Thomas Pynchon Offers a History of the Cult of Mayonnaise (And Some Hat-Fetishism)

THE NEXT TIME he saw Pléiade Lafrisée was at a café-restaurant off the Place d’Armes. It would not occur to him until much later to wonder if she had arranged the encounter. She was in pale violet peau de soie, and a hat so beguiling that Kit was only momentarily surprised to find himself with an erection. It was still early in the study of these matters, only a few brave pioneers like the Baron von Krafft-Ebing had dared peep into the strange and weirdly twilit country of hat-fetishism—not that Kit noticed stuff like that ordinarily, but it happened actually to be a gray toque of draped velvet, trimmed with antique guipure, and a tall ostrich plume dyed the same shade of violet as her dress. . . .

“This? One finds them in every other midinette’s haunt, literally for sous.”

“Oh. I must’ve been staring. What happened to you the other night?”

“Come. You can buy me a Lambic.”

The place was like a museum of mayonnaise. This being just at the height of the culte de la mayonnaise then sweeping Belgium, oversize exhibits of the ovoöleaginous emulsion were to be encountered at every hand. Heaps of Mayonnaise Grenache, surrounded by plates of smoked turkey and tongue, glowed redly as if from within, while with less, if any, reference to actual food it might have been there to modify, mountains of Chantilly mayonnaise, swept upward in gravity-impervious peaks insubstantial as cloud, along with towering masses of green mayonnaise, basins of boiled mayonnaise, mayonnaise baked into soufflés, not to mention a number of not entirely successful mayonnaises, under some obscure attainder, or on occasion passing as something else, dominated every corner.

“How much do you know of La Mayonnaise?” she inquired.

He shrugged. “Maybe up to the part that goes ‘Aux armes, citoyens’—”

But she was frowning, earnest as he had seldom seen her. “La Mayonnaise,” Pléiade explained, “has its origins in the moral squalor of the court of Louis XV—here in Belgium the affinity should not be too surprising. The courts of Leopold and Louis are not that different except in time, and what is time? Both monumentally deluded men, maintaining their power through oppression of the innocent. One might usefully compare Cleo de Mérode and the marquise de Pompadour. Neuropathists would recognize in both kings a desire to construct a self-consistent world to live inside, which allows them to continue the great damage they are inflicting on the world the rest of us must live in.

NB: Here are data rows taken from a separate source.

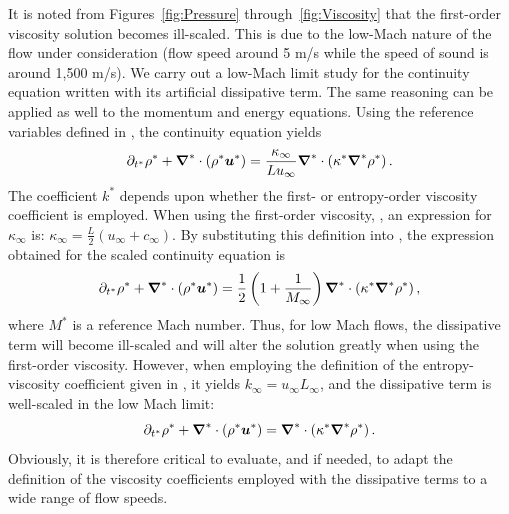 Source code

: It is noted from Figures~\ref{fig:Pressure} through~\ref{fig:Viscosity} that the first-order viscosity solution becomes ill-scaled. This is due to the low-Mach nature of the flow under consideration (flow speed around 5 m/s while the speed of sound is around 1,500 m/s). We carry out a low-Mach limit study for the continuity equation written with its artificial dissipative term. The same reasoning can be applied as well to the momentum and energy equations. Using the reference variables defined in , the continuity equation yields
\begin{equation}
\label{eq:cont_proof}
\partial_{t^*} \rho^* + \boldsymbol\nabla^* \cdot \left( \rho^* \boldsymbol u^* \right) =  \frac{\kappa_\infty}{L u_\infty}  \boldsymbol\nabla^* \cdot  \left( \kappa^*  \boldsymbol{\nabla}^* \rho^* \right).
\end{equation}
The coefficient $k^*$ depends upon whether the first- or entropy-order viscosity coefficient is employed. When using the first-order viscosity, , an expression for $\kappa_\infty$ is: $\kappa_\infty = \frac{L}{2}\left( u_\infty + c_\infty \right)$. By substituting this definition into , the expression obtained for the scaled continuity equation is
\begin{equation}
\label{eq:cont_proof2}
\partial_{t^*} \rho^* + \boldsymbol\nabla^* \cdot \left( \rho^* \boldsymbol u^* \right) = \frac{1}{2}\left( 1 + \frac{1}{M_\infty} \right) \boldsymbol\nabla^* \cdot \left(\kappa^*\boldsymbol{\nabla}^* \rho^* \right),
\end{equation}
where $M^*$ is a reference Mach number. Thus, for low Mach flows, the dissipative term will become ill-scaled and will alter the solution greatly
when using the first-order viscosity. However, when employing the definition of the entropy-viscosity coefficient given in , it yields $k_\infty = u_\infty L_\infty$, and the dissipative term is well-scaled in the low Mach limit:
\begin{equation}
\label{eq:cont_proof3}
\partial_{t^*} \rho^* + \boldsymbol\nabla^* \cdot \left( \rho^* \boldsymbol u^* \right) = \boldsymbol\nabla^* \cdot  \left(\kappa^* \boldsymbol{\nabla}^*  \rho^* \right).
\end{equation}
Obviously, it is therefore critical to evaluate, and if needed, to adapt the definition of the viscosity coefficients employed with the dissipative terms to a wide range of flow speeds.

“The sauce was invented as a new sensation for jaded palates at court by the duc de Richelieu, at first known as mahonnaise after Mahon, the chief port of Minorca, the scene of the due’s dubious ‘victory’ in 1756 over the illfated Admiral Byng. Basically Louis’s drug dealer and pimp, Richelieu, known for opium recipes to fit all occasions, is also credited with the introduction into France of the cantharides, or Spanish fly.” She gazed pointedly at Kit’s trousers. “What might this aphrodisiac have in common with the mayonnaise? That the beetles must be gathered and killed by exposing them to vinegar fumes suggests an emphasis on living or recently living creatures—the egg yolk perhaps regarded as a conscious entity—cooks will speak of whipping, beating, binding, penetration, submission, surrender. There is an undoubtedly Sadean aspect to the mayonnaise. No getting past that.”

Kit was a little confused by now. “It always struck me as kind of, I don’t know . . . bland?”

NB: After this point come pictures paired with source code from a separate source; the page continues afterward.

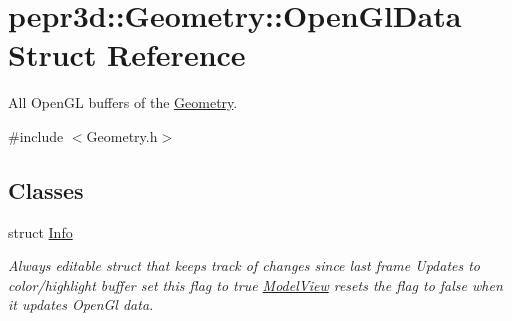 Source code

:\hypertarget{structpepr3d_1_1_geometry_1_1_open_gl_data}{}\section{pepr3d\+::Geometry\+::Open\+Gl\+Data Struct Reference}
\label{structpepr3d_1_1_geometry_1_1_open_gl_data}


All Open\+GL buffers of the \mbox{\hyperlink{classpepr3d_1_1_geometry}{Geometry}}.  




{\ttfamily \#include $<$Geometry.\+h$>$}

\subsection*{Classes}
\begin{DoxyCompactItemize}
\item 
struct \mbox{\hyperlink{structpepr3d_1_1_geometry_1_1_open_gl_data_1_1_info}{Info}}
\begin{DoxyCompactList}\small\item\em Always editable struct that keeps track of changes since last frame Updates to color/highlight buffer set this flag to true \mbox{\hyperlink{classpepr3d_1_1_model_view}{Model\+View}} resets the flag to false when it updates Open\+Gl data. \end{DoxyCompactList}\end{DoxyCompactItemize}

“Until you look within. Mustard, for example, mustard and cantharides, n’estce pas? Both arousing the blood. Blistering the skin. Mustard is the widelyknown key to resurrecting a failed mayonnaise, as is the cantharides to reviving broken desire.”

“You’ve been thinking about mayonnaise a lot, mademoiselle.”

“Meet me tonight,” a sudden fierce whisper, “out at the Mayonnaise Works, and you shall perhaps understand things it is given only to a few to know. There will be a carriage waiting.” She pressed his hand and was gone in a mist of vetiver, abruptly as the other evening.

Another citation from Thomas Pynchon’s novel Against the Day; I don’t think you need any context to appreciate this passage.

 

Rejection (David Markson)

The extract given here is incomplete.